Police at the Georgia state capitol estimate that as many as 10,000 mourners visited in the first two and a-half hours of the public viewing for civil rights leader Coretta Scott King.
Her casket was carried through the streets of Atlanta Saturday by a horse-drawn carriage, and was then escorted into the capitol by family members, joined by Georgia's governor and Atlanta's mayor.
Nearly 1,400 people had already lined up for the viewing before the doors were opened to the public. And despite rainy and windy weather, hundreds more continued to join the line.
One man said he wanted to be part of a historic day that he could tell his grandchildren about.
Another service was held Sunday at Atlanta's Ebenezer Baptist Church, where Martin Luther King once preached. Atlanta's mayor told the crowd that she wouldn't be where she is today if it weren't for Coretta Scott King's example.
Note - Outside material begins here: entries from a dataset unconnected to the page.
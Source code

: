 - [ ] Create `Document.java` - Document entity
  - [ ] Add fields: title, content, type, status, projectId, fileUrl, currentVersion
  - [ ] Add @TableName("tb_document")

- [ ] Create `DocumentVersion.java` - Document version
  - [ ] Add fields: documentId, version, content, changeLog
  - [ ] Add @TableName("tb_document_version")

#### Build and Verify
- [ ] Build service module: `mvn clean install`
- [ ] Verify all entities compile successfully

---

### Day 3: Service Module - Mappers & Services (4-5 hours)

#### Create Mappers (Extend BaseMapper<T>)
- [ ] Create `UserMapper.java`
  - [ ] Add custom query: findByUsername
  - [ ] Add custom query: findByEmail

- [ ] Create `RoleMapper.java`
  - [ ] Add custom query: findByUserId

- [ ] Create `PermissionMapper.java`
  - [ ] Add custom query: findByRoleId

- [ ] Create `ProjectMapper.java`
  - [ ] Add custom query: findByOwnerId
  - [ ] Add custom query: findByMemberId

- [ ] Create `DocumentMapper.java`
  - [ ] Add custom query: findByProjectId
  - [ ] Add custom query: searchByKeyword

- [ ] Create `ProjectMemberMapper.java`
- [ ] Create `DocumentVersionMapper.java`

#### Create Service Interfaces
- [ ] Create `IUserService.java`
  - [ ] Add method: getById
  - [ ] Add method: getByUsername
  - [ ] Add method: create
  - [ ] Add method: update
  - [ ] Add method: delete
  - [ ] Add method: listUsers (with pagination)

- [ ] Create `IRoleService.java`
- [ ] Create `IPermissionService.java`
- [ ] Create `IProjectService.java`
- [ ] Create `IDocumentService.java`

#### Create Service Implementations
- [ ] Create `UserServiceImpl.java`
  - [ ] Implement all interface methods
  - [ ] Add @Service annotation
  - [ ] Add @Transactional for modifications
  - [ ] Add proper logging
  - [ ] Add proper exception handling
On Tuesday, President and Mrs. Bush are expected to attend a funeral at New Birth Missionary Baptist Church in Atlanta, where Mrs. King's daughter, Bernice, is a minister.
State Representative Alvin Holmes says a group from Montgomery will attend Tuesday's funeral.
"It's very important that the people in this country, both black and white, pay the appropriate tribute to Mrs. King and the part she played in the civil rights legacy," Holmes said.
Mrs. King died Monday at an alternative medical clinic in Mexico. She was being treated for terminal ovarian cancer. She was 78 years old.